Copy out, exactly as written, only the line containing "我们还学习了如何优化模型。我" and the lines after it through the end of the records.

*SOURCE MATERIAL*.
-------------------------

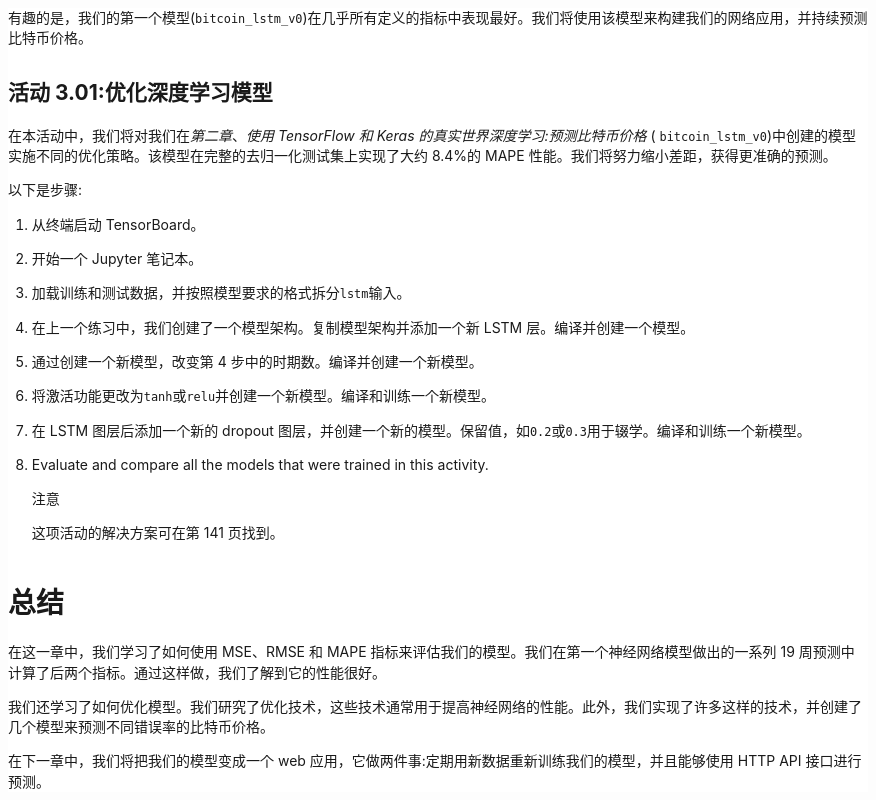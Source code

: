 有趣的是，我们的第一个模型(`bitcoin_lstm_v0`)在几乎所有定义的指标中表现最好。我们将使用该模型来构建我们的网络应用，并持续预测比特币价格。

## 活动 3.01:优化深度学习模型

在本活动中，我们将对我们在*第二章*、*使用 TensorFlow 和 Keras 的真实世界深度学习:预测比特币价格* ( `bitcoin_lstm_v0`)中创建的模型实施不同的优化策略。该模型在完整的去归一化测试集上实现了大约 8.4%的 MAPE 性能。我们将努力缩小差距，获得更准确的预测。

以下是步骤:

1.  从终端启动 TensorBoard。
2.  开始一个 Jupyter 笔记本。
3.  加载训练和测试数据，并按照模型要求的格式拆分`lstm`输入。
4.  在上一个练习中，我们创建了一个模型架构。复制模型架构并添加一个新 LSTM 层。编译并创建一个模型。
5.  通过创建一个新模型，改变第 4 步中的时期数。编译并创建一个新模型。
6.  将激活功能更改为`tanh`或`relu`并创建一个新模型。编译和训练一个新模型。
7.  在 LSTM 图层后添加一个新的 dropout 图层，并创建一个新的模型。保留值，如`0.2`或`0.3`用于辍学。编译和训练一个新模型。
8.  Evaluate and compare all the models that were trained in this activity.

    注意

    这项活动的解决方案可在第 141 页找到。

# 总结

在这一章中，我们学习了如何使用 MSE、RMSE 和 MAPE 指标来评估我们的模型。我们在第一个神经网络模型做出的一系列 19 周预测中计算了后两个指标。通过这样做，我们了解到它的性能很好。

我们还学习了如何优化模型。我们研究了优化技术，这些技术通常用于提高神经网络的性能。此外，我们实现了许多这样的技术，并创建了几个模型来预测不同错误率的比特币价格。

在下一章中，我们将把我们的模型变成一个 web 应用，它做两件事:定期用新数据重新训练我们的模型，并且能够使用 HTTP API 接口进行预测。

-------------------------

*EXERCISE SOLUTION*.
我们还学习了如何优化模型。我们研究了优化技术，这些技术通常用于提高神经网络的性能。此外，我们实现了许多这样的技术，并创建了几个模型来预测不同错误率的比特币价格。

在下一章中，我们将把我们的模型变成一个 web 应用，它做两件事:定期用新数据重新训练我们的模型，并且能够使用 HTTP API 接口进行预测。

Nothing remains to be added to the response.